Standard abbreviations
- ISO 4: Native Plants J.

Indexing
- ISSN: 1522-8339 (print) 1548-4785 (web)
- LCCN: 2004212092
- JSTOR: 15228339
- OCLC no.: 226187710

Links
- Journal homepage; Online access; Online archive;

= Native Plants Journal =

Native Plants Journal is a triannual peer-reviewed scientific journal established to disperse "practical information about planting and growing North American (Canada, Mexico, and the United States) native plants for conservation, restoration, reforestation, landscaping, highway corridors, and related uses." It is published by the University of Wisconsin Press and is an official partner journal of the Society for Ecological Restoration.

==History==
The journal was established in March 2000 as a cooperative effort between the University of Idaho and the USDA Forest Service, with assistance from the Natural Resources Conservation Service and the USDA Agricultural Research Service.
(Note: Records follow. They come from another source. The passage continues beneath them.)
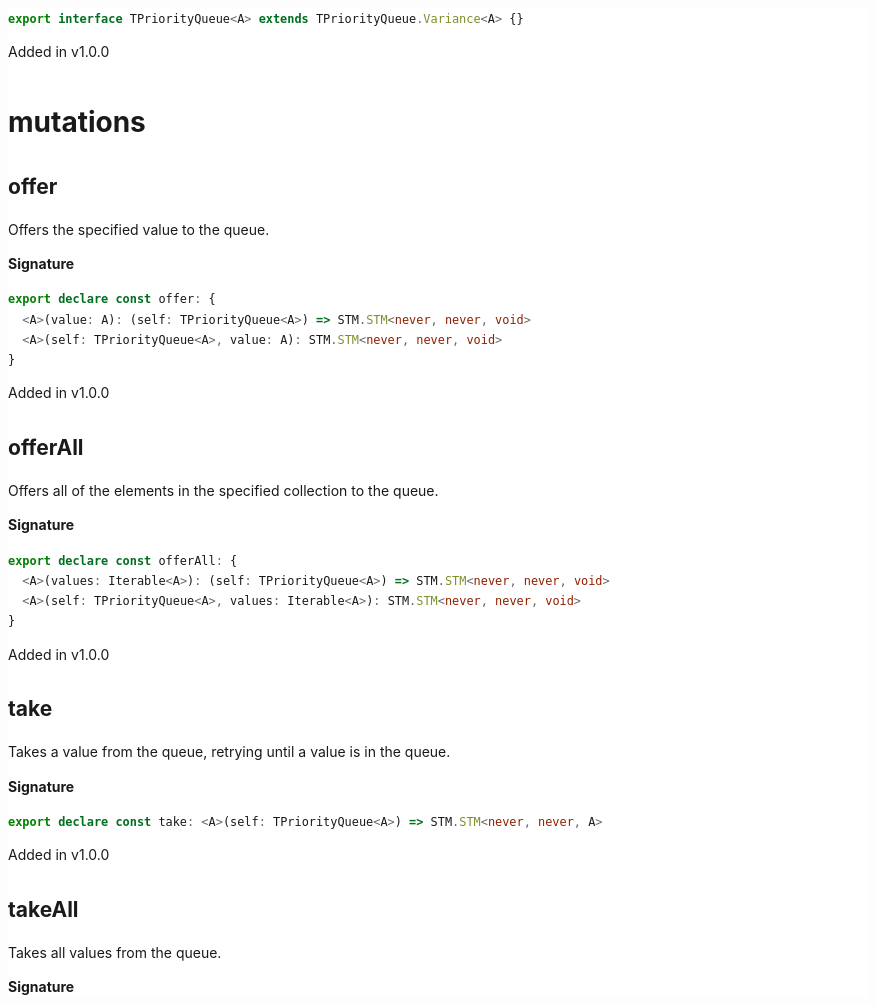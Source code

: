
 ```ts
export interface TPriorityQueue<A> extends TPriorityQueue.Variance<A> {}
```

Added in v1.0.0

# mutations

## offer

Offers the specified value to the queue.

**Signature**

```ts
export declare const offer: {
  <A>(value: A): (self: TPriorityQueue<A>) => STM.STM<never, never, void>
  <A>(self: TPriorityQueue<A>, value: A): STM.STM<never, never, void>
}
```

Added in v1.0.0

## offerAll

Offers all of the elements in the specified collection to the queue.

**Signature**

```ts
export declare const offerAll: {
  <A>(values: Iterable<A>): (self: TPriorityQueue<A>) => STM.STM<never, never, void>
  <A>(self: TPriorityQueue<A>, values: Iterable<A>): STM.STM<never, never, void>
}
```

Added in v1.0.0

## take

Takes a value from the queue, retrying until a value is in the queue.

**Signature**

```ts
export declare const take: <A>(self: TPriorityQueue<A>) => STM.STM<never, never, A>
```

Added in v1.0.0

## takeAll

Takes all values from the queue.

**Signature**
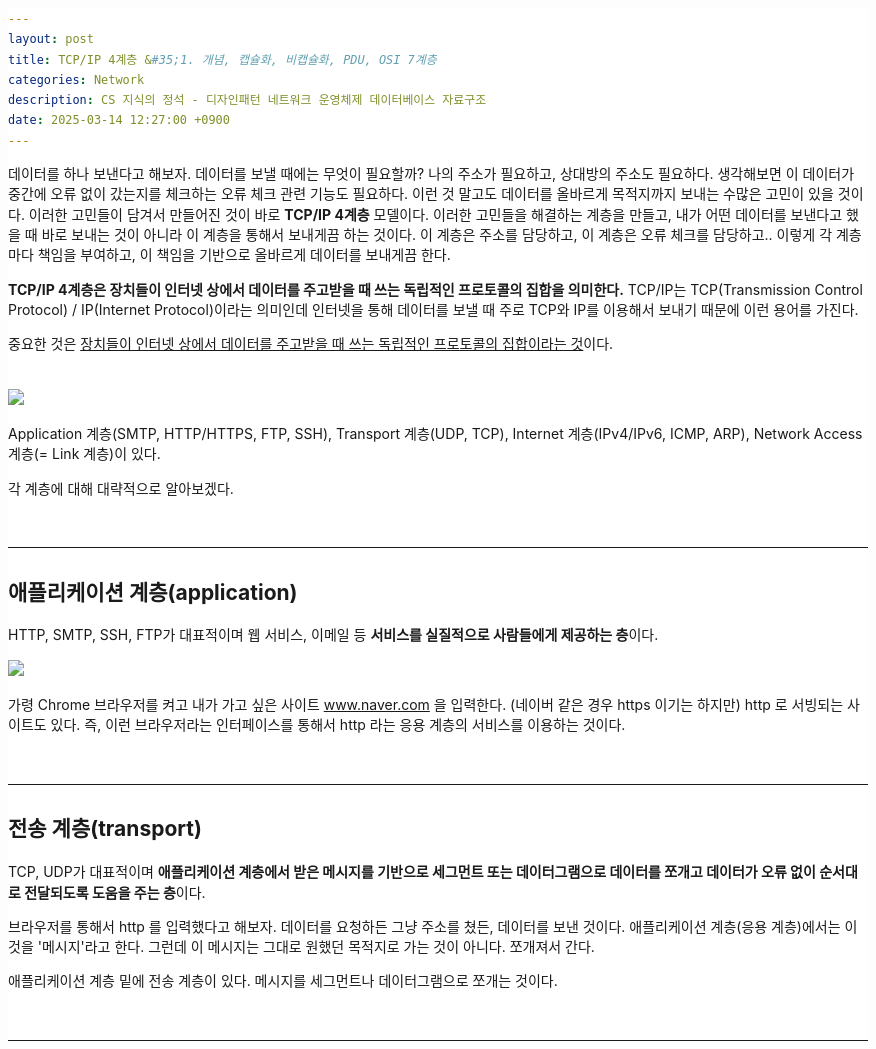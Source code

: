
 ```yaml
---
layout: post
title: TCP/IP 4계층 &#35;1. 개념, 캡슐화, 비캡슐화, PDU, OSI 7계층
categories: Network
description: CS 지식의 정석 - 디자인패턴 네트워크 운영체제 데이터베이스 자료구조
date: 2025-03-14 12:27:00 +0900
---
```

데이터를 하나 보낸다고 해보자. 데이터를 보낼 때에는 무엇이 필요할까? 나의 주소가 필요하고, 상대방의 주소도 필요하다. 생각해보면 이 데이터가 중간에 오류 없이 갔는지를 체크하는 오류 체크 관련 기능도 필요하다. 이런 것 말고도 데이터를 올바르게 목적지까지 보내는 수많은 고민이 있을 것이다. 이러한 고민들이 담겨서 만들어진 것이 바로 <b>TCP/IP 4계층</b> 모델이다. 이러한 고민들을 해결하는 계층을 만들고, 내가 어떤 데이터를 보낸다고 했을 때 바로 보내는 것이 아니라 이 계층을 통해서 보내게끔 하는 것이다. 이 계층은 주소를 담당하고, 이 계층은 오류 체크를 담당하고.. 이렇게 각 계층마다 책임을 부여하고, 이 책임을 기반으로 올바르게 데이터를 보내게끔 한다.

<b>TCP/IP 4계층은 장치들이 인터넷 상에서 데이터를 주고받을 때 쓰는 독립적인 프로토콜의 집합을 의미한다.</b> TCP/IP는 TCP(Transmission Control Protocol) / IP(Internet Protocol)이라는 의미인데 인터넷을 통해 데이터를 보낼 때 주로 TCP와 IP를 이용해서 보내기 때문에 이런 용어를 가진다.

중요한 것은 <u>장치들이 인터넷 상에서 데이터를 주고받을 때 쓰는 독립적인 프로토콜의 집합이라는 것</u>이다.

<br>

<img src="https://github.com/user-attachments/assets/ca9663ac-4334-48a3-aa9f-fd793c4f029b" width="300px" />

Application 계층(SMTP, HTTP/HTTPS, FTP, SSH), Transport 계층(UDP, TCP), Internet 계층(IPv4/IPv6, ICMP, ARP), Network Access 계층(= Link 계층)이 있다.

각 계층에 대해 대략적으로 알아보겠다.

<br>
<hr>

## 애플리케이션 계층(application)

HTTP, SMTP, SSH, FTP가 대표적이며 웹 서비스, 이메일 등 <b>서비스를 실질적으로 사람들에게 제공하는 층</b>이다.

<img src="https://github.com/user-attachments/assets/bbab0258-7420-4c1c-a886-1a156117a728" width="170px" />

가령 Chrome 브라우저를 켜고 내가 가고 싶은 사이트 www.naver.com 을 입력한다. (네이버 같은 경우 https 이기는 하지만) http 로 서빙되는 사이트도 있다. 즉, 이런 브라우저라는 인터페이스를 통해서 http 라는 응용 계층의 서비스를 이용하는 것이다.

<br>
<hr>

## 전송 계층(transport)

TCP, UDP가 대표적이며 <b>애플리케이션 계층에서 받은 메시지를 기반으로 세그먼트 또는 데이터그램으로 데이터를 쪼개고 데이터가 오류 없이 순서대로 전달되도록 도움을 주는 층</b>이다.

브라우저를 통해서 http 를 입력했다고 해보자. 데이터를 요청하든 그냥 주소를 쳤든, 데이터를 보낸 것이다. 애플리케이션 계층(응용 계층)에서는 이것을 '메시지'라고 한다. 그런데 이 메시지는 그대로 원했던 목적지로 가는 것이 아니다. 쪼개져서 간다.

애플리케이션 계층 밑에 전송 계층이 있다. 메시지를 세그먼트나 데이터그램으로 쪼개는 것이다.

<br>
<hr>
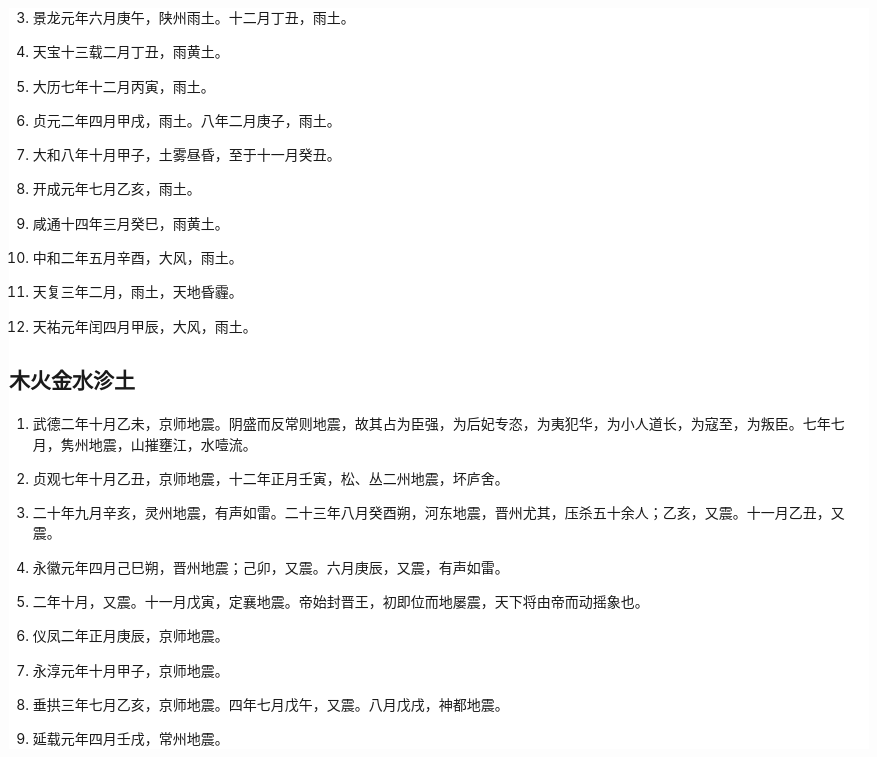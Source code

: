 3. <span id="志第二十五_五行二-黄眚黄祥-3"></span>
景龙元年六月庚午，陕州雨土。十二月丁丑，雨土。

4. <span id="志第二十五_五行二-黄眚黄祥-4"></span>
天宝十三载二月丁丑，雨黄土。

5. <span id="志第二十五_五行二-黄眚黄祥-5"></span>
大历七年十二月丙寅，雨土。

6. <span id="志第二十五_五行二-黄眚黄祥-6"></span>
贞元二年四月甲戌，雨土。八年二月庚子，雨土。

7. <span id="志第二十五_五行二-黄眚黄祥-7"></span>
大和八年十月甲子，土雾昼昏，至于十一月癸丑。

8. <span id="志第二十五_五行二-黄眚黄祥-8"></span>
开成元年七月乙亥，雨土。

9. <span id="志第二十五_五行二-黄眚黄祥-9"></span>
咸通十四年三月癸巳，雨黄土。

10. <span id="志第二十五_五行二-黄眚黄祥-10"></span>
中和二年五月辛酉，大风，雨土。

11. <span id="志第二十五_五行二-黄眚黄祥-11"></span>
天复三年二月，雨土，天地昏霾。

12. <span id="志第二十五_五行二-黄眚黄祥-12"></span>
天祐元年闰四月甲辰，大风，雨土。

## 木火金水沴土

1. <span id="志第二十五_五行二-木火金水沴土-1"></span>
武德二年十月乙未，京师地震。阴盛而反常则地震，故其占为臣强，为后妃专恣，为夷犯华，为小人道长，为寇至，为叛臣。七年七月，隽州地震，山摧壅江，水噎流。

2. <span id="志第二十五_五行二-木火金水沴土-2"></span>
贞观七年十月乙丑，京师地震，十二年正月壬寅，松、丛二州地震，坏庐舍。

3. <span id="志第二十五_五行二-木火金水沴土-3"></span>
二十年九月辛亥，灵州地震，有声如雷。二十三年八月癸酉朔，河东地震，晋州尤其，压杀五十余人；乙亥，又震。十一月乙丑，又震。

4. <span id="志第二十五_五行二-木火金水沴土-4"></span>
永徽元年四月己巳朔，晋州地震；己卯，又震。六月庚辰，又震，有声如雷。

5. <span id="志第二十五_五行二-木火金水沴土-5"></span>
二年十月，又震。十一月戊寅，定襄地震。帝始封晋王，初即位而地屡震，天下将由帝而动摇象也。

6. <span id="志第二十五_五行二-木火金水沴土-6"></span>
仪凤二年正月庚辰，京师地震。

7. <span id="志第二十五_五行二-木火金水沴土-7"></span>
永淳元年十月甲子，京师地震。

8. <span id="志第二十五_五行二-木火金水沴土-8"></span>
垂拱三年七月乙亥，京师地震。四年七月戊午，又震。八月戊戌，神都地震。

9. <span id="志第二十五_五行二-木火金水沴土-9"></span>
延载元年四月壬戌，常州地震。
The Reforestation, Nurseries and Genetic Resources department of the USDA Forest Service were the originators of the idea of having a journal that covers native plant species. This led to an agreement in the spring of 1999 between the Service and the Forest Research Nursery at the University of Idaho to publish material that would be incorporated into the first issue of the journal. The journal was published by the Indiana University Press between the fall of 2004 and fall of 2010. It moved to the University of Wisconsin Press in the spring of 2011. The founding editor-in-chief was R. Kasten Dumroese.

==Abstracting and indexing==
The journal is abstracted and indexed in CAB Abstracts, EBSCO databases, and ProQuest databases.